Git Tutorial

Git Tutorial

How to write a good commit message

I'm not going to say too much on this, there are 101 blogs out there on this topic. I would just ask you this one question, Look through your old commits, can you tell, just from the message alone what you did and why?. The answer is likely no, not to worry, even though I think I write pretty good commit messages, I still don't always understand what I did, but usually I can tell why. Read the referenced links on this topic. Suffice to say, most people write the bare minimum in a commit, because they want to move on and do something else, that is the biggest mistake everyone makes. Commit messages are the first place to look for when a bug has been introduced, so you grep the history for some keywords, so treat commit messages with respect, it doesn't hurt BAs/Managers, but they do hurt you and other devs. The next mistake most of us make is in detailing what you did, but I can usually tell that by reading the code, so what is your message actually adding? The message should state why you did something, the code tells us how, the message tells us what and why. So, you add a title, written in the present tense e.g. Fix bug with downloading date ranges, the body of the commit should be something like

I found the `get_query_params` function, to be ignoring the date ranges passed in. I have since updated that function to read the params being passed in and use them in the query.

Merge vs Rebase vs Cherry Picking

First off, there is no right answer, these are 3 tools we can use to sync 2 branches, each has pros/cons and it is understanding these, that should help decide, which to use and when.

Merge

Most people are familiar with and use merge, mostly cause it is easy, you go to the branch you want to update and run git merge <branch to mege into this one>. There can be Merge Conflicts, so you fix those, run git merge --continue or if your lucky and there are no conflicts, you write a new commit, which is pre-populated to say what your doing e.g.

commit c106ba59995893d0d5ba9a8ea63e4688c88482dd
Merge: fe7c91bd7 3bfbac17f
Author: Mark Small <[email protected]>
Date:   Thu Nov 24 11:24:15 2022 +0000

    Merge branch 'master' into 1415-crossfiltering

Okay that's fine, so why do we need anything else? Well, honestly, you don't, but what are the implications of merging. The primary one, is first you create an Empty Commit, so all the commits you created get added at the top of the branch you are in and then an empty one is added on top. Why? I honestly do not know the answer to that, it just does. Another possible con is that the commits you merge in are placed at the top of the list, so even if they were committed before your latest ones, they sit on top, so you loose temporal linearness (is that a real word or did I just make that up??). That might not matter, but if you have to go back and look at the commit history and you know something was done in the last month, if they are in temporal order, that is easy, if not, it makes it harder, maybe not much, but it does make it harder.

Rebase

Many people are scared of rebase, they hear the term it re-writes the history and that freaks them out, but what does that really mean? All it means is that it will change the unique IDs|Commit Hashes|SHA sums of the commits you've rebased. Now, if your developing a new commit on your machine that no-one has access to e.g. you haven't pushed it, then that doesn't matter, so think of rebasing as valid until you push code. I would take it further, often I push code, then realize I've broken tests or something. Now, devs don't drop everything to review my code, so I have a window, or I can say, ignore PR XXX until I say so, or I can put the PR into draft mode. Then I am still free to amend my previous commits, to add fixes to the tests, in the commit I should have done it in. There is also nothing to stop me adding another commit, but really, should tests be committed separately from the code they are testing? there is no right answer to that, personally I think not, mostly for the reason that if I do have to go back in history, it's generally easier to find the commit message to add the thing, that the commit that might come a few commits later, that test the thing, so I prefer to commit the code and it's associated tests, as one thing.

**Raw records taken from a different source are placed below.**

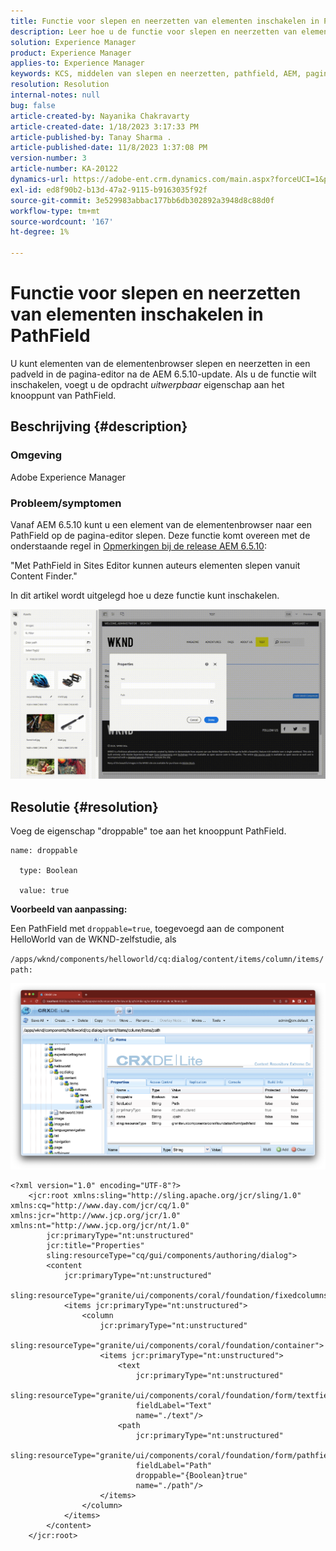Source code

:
 ```yaml
---
title: Functie voor slepen en neerzetten van elementen inschakelen in PathField
description: Leer hoe u de functie voor slepen en neerzetten van elementen inschakelt in het PathField in de pagina-editor.
solution: Experience Manager
product: Experience Manager
applies-to: Experience Manager
keywords: KCS, middelen van slepen en neerzetten, pathfield, AEM, paginaredacteur toelaten
resolution: Resolution
internal-notes: null
bug: false
article-created-by: Nayanika Chakravarty
article-created-date: 1/18/2023 3:17:33 PM
article-published-by: Tanay Sharma .
article-published-date: 11/8/2023 1:37:08 PM
version-number: 3
article-number: KA-20122
dynamics-url: https://adobe-ent.crm.dynamics.com/main.aspx?forceUCI=1&pagetype=entityrecord&etn=knowledgearticle&id=ac3fab38-4397-ed11-aad1-6045bd006b4b
exl-id: ed8f90b2-b13d-47a2-9115-b9163035f92f
source-git-commit: 3e529983abbac177bb6db302892a3948d8c88d0f
workflow-type: tm+mt
source-wordcount: '167'
ht-degree: 1%

---
```


# Functie voor slepen en neerzetten van elementen inschakelen in PathField


U kunt elementen van de elementenbrowser slepen en neerzetten in een padveld in de pagina-editor na de AEM 6.5.10-update. Als u de functie wilt inschakelen, voegt u de opdracht *uitwerpbaar* eigenschap aan het knooppunt van PathField.

## Beschrijving {#description}


### Omgeving

Adobe Experience Manager

### Probleem/symptomen

Vanaf AEM 6.5.10 kunt u een element van de elementenbrowser naar een PathField op de pagina-editor slepen. Deze functie komt overeen met de onderstaande regel in [Opmerkingen bij de release AEM 6.5.10](https://experienceleague.adobe.com/docs/experience-manager-65/release-notes/service-pack/6-5-10.html):

&quot;Met PathField in Sites Editor kunnen auteurs elementen slepen vanuit Content Finder.&quot;

In dit artikel wordt uitgelegd hoe u deze functie kunt inschakelen.

![](assets/___b33fab38-4397-ed11-aad1-6045bd006b4b___.gif)


## Resolutie {#resolution}


Voeg de eigenschap &quot;droppable&quot; toe aan het knooppunt PathField.


```
name: droppable

  type: Boolean

  value: true
```


<b>Voorbeeld van aanpassing:</b>

Een PathField met `droppable=true`, toegevoegd aan de component HelloWorld van de WKND-zelfstudie, als

`/apps/wknd/components/helloworld/cq:dialog/content/items/column/items/path:`

![](assets/6106400f-2b07-ed11-82e4-00224808e483.png)


```
<?xml version="1.0" encoding="UTF-8"?>
    <jcr:root xmlns:sling="http://sling.apache.org/jcr/sling/1.0" xmlns:cq="http://www.day.com/jcr/cq/1.0" xmlns:jcr="http://www.jcp.org/jcr/1.0" xmlns:nt="http://www.jcp.org/jcr/nt/1.0"
        jcr:primaryType="nt:unstructured"
        jcr:title="Properties"
        sling:resourceType="cq/gui/components/authoring/dialog">
        <content
            jcr:primaryType="nt:unstructured"
            sling:resourceType="granite/ui/components/coral/foundation/fixedcolumns">
            <items jcr:primaryType="nt:unstructured">
                <column
                    jcr:primaryType="nt:unstructured"
                    sling:resourceType="granite/ui/components/coral/foundation/container">
                    <items jcr:primaryType="nt:unstructured">
                        <text
                            jcr:primaryType="nt:unstructured"
                            sling:resourceType="granite/ui/components/coral/foundation/form/textfield"
                            fieldLabel="Text"
                            name="./text"/>
                        <path
                            jcr:primaryType="nt:unstructured"
                            sling:resourceType="granite/ui/components/coral/foundation/form/pathfield"
                            fieldLabel="Path"
                            droppable="{Boolean}true"
                            name="./path"/>
                    </items>
                </column>
            </items>
        </content>
    </jcr:root>
```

Anyway, rebasing gives you the ability to edit previous commits, that is all, yes you can get it wrong, but so too can you get it wrong fixing merge conflicts with merge. The plus side is you have a nice neat termporally linear commit history, no extraneous, I forgot to do this, so have not done so commits, you just updated the commit you should have done what your forgot to do in the first place as if you hadn't forgot. The thing to remember is, if anyone has pulled your code, before you pushed cahnges using rebase, you have to tell them to remove their copy of your old branch and re-check it out, it's very unlikely they are also making changes to that same branch. So the main trouble mostly comes around having got the commits into the master branch and then looking to rebase, that is a big no-no, in this case, just add a new commit.

This is kinda idealised as there is no code-base that is perfect, things will get forgotten and it won't be for another week they are realized, therefore extra commits are needed. Rebase is mostly good for you developing your feature branch, prior to it being merged into master.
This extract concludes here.